There was a young girl, too, but she was too young, unpredictable. If this vessel proved insufficient, he would wait a few years and take the second. By then, she would be ready.
He touched the boy’s forehead. A name came to his lips and he mouthed it in silence. Aurim. The Golden Treasure. The warlock frowned. He could feel the love the parents had for this child-both children-and it was beginning to disturb him in ways that were alien to him. He had taken subjects for his spells before. It was not as if they were Vraad. They were just… others.
His face resembles Cabe’s, though his nose is his mother’s. The uneasiness began spreading through him. Why was he not already gone? The task was a simple one! Take the child and depart. The defensive spells surrounding the Manor were laughingly simple to one with millennia and the powers of Vraad sorcery on his side.
Take the boy! he demanded of himself.
“Shade.”
The hooded warlock looked up. Another figure stood on the other side of the bed, hands clenched and eyes narrowed. He wore a dark blue robe and much of his hair was silver.
“Cabe.”
“My son, Shade. He’s not for you to do with as you please. Get out of here now while I can still remain civil with you.”
Moving almost like the shadow he resembled, Shade looked closely at the youngster. “He has striking golden hair… how is that possible?”
Cabe tried to contain himself. This was Shade. This man had been his friend. He had also tried to kill the younger warlock. Which stood before Cabe now? “We named him Aurim because, being our first, he seemed so precious. When he was old enough to understand what his name meant, he decided he should have golden hair. The next day… it simply was.”
“A lad of great potential.”
“If he lives to adulthood.” The edge had returned to Cabe Bedlam’s voice. “Which he won’t if you take him.”
“He might. He might not. I have need of him, though.”
“You’ve no right to him.” It was becoming harder for Cabe to maintain his composure. “You’ve no right to anything!”

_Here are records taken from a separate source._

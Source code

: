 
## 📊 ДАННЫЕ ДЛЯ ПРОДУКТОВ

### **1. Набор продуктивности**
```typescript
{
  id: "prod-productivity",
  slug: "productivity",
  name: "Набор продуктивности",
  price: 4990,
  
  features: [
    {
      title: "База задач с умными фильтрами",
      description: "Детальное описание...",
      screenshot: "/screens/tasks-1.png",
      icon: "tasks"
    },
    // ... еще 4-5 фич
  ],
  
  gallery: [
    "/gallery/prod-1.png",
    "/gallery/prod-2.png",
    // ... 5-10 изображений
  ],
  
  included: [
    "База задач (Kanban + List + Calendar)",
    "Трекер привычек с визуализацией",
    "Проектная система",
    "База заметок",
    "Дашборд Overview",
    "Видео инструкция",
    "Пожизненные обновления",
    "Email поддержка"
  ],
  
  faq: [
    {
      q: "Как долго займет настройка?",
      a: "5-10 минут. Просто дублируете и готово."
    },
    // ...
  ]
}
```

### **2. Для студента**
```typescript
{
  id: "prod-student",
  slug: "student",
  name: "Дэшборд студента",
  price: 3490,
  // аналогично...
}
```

The other warlock wrapped himself in his cloak. “I am Shade. I am Vraad. My existence is my right. My continued existence is my demand.”
A hand rose. It blazed with green flames that danced about the fingertips. “You’ve lived long enough, Shade. He deserves his chance-and I won’t let you take him.”

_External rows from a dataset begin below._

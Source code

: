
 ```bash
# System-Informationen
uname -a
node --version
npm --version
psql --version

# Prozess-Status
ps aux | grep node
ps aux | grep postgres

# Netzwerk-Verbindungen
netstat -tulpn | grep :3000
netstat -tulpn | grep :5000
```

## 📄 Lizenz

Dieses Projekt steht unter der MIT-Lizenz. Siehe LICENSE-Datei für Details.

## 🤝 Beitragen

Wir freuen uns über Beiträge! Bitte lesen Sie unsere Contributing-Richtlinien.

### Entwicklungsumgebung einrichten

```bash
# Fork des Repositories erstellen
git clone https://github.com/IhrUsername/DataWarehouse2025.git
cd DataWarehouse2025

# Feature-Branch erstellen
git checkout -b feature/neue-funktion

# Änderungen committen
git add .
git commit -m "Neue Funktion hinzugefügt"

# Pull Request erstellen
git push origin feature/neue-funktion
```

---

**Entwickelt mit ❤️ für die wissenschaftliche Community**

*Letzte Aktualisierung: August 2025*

Shade chuckled. “No longer the uncertain novice, are you? Is ten years enough? The skill is easy enough, but the reaction time is always the questionable part. Do you know your limits? I have none.”
“You have more than you think. You still thought the Seekers controlled us until I materialized here. I made it seem so. I thought you might come back, Shade. I prayed you wouldn’t, so that I wouldn’t have to fight you. I’ll see you dead a thousand times before I let you take my son.”

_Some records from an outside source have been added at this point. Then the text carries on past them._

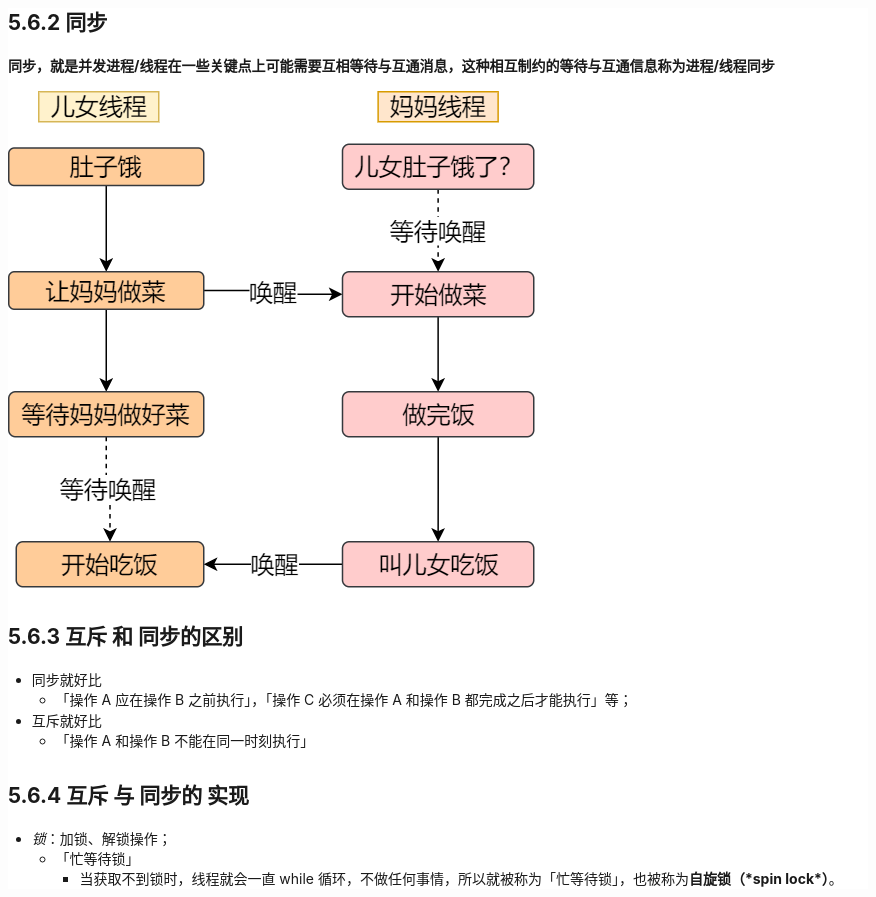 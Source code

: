 ## 5.6.2 同步

​		**同步，就是并发进程/线程在一些关键点上可能需要互相等待与互通消息，这种相互制约的等待与互通信息称为进程/线程同步**

![吃饭与做菜的同步关系](./%E8%BF%9B%E7%A8%8B%E7%AE%A1%E7%90%86.assets/11-%E5%90%83%E9%A5%AD%E5%90%8C%E6%AD%A5.jpg)

## 5.6.3 互斥 和 同步的区别

- 同步就好比
  - 「操作 A 应在操作 B 之前执行」，「操作 C 必须在操作 A 和操作 B 都完成之后才能执行」等；
- 互斥就好比
  - 「操作 A 和操作 B 不能在同一时刻执行」

## 5.6.4 互斥 与 同步的 实现

- *锁*：加锁、解锁操作；
  - 「忙等待锁」
    - 当获取不到锁时，线程就会一直 while 循环，不做任何事情，所以就被称为「忙等待锁」，也被称为**自旋锁（\*spin lock\*）**。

“And I shall return a thousand and one times.” The cowled visage lifted enough so that the glow from Cabe’s hand allowed him to see Shade’s true features for the first time. Cabe’s mouth dropped open. “Or I will just take him now.”
Tendrils burst from the cloaked figure of the one warlock and enshrouded sleeping Aurim. They started to withdraw into Shade’s form until the hooded spellcaster checked himself.
“This is not your son.”
“No, he and the other children are safely hidden-even from you. I’ve learned. I thought you might come back, so I laid a few snares. You chose the false Aurim, though I don’t care to think why. It almost fooled you long enough. In fact, it may have.”
A clear liquid showered down on Shade from nowhere. As it touched him, it solidified, becoming harder than marble. The torrent continued, forming a shell about its victim. Shade struggled, but seemed unable to move more than his fingers. Oddly, nothing but the warlock was covered by it.
“I never thought I would thank Azran Bedlam for an idea,” Gwen said as she materialized out of the darkness behind Shade. “I never thought I would want to condemn anyone to this sort of hell-until you came back here for our child.”
The shower ceased. As Gwen had once been imprisoned in a shell of amber by Cabe’s mad father, so had she sought to snare Shade. Only Azran’s fabled demon sword, the Nameless, had succeeded in breaking that prison, and only with an unconscious boost from Cabe.
“It’s over,” she continued, speaking to her husband. “It wor-”
The amber prison exploded, sending deadly fragments spilling across the room in every direction. A fair number flew with unerring accuracy toward the Bedlams. Only their automatic defensive spells saved them at all. Razor-sharp pieces tore into the walls, ceiling, and floor. Minor objects in the room were punctured or shattered. Cabe and his wife were battered into unconsciousness, though bruises were all they suffered. Not one jagged fragment had flown their directions.
When the last particles of the devastating assault had drifted floorward, Shade shook himself free of any remaining fragments and eyed the two spellcasters. Oddly, he was not angry, but rather, impressed.
“I am myself once again and there is no equal to me, Bedlams,” he whispered. Shade turned to the false Aurim, undamaged by the assault. With a glance, he disposed of it in another realm where the surprise within would not threaten him. Two very deadly traps. Together, they might have succeeded.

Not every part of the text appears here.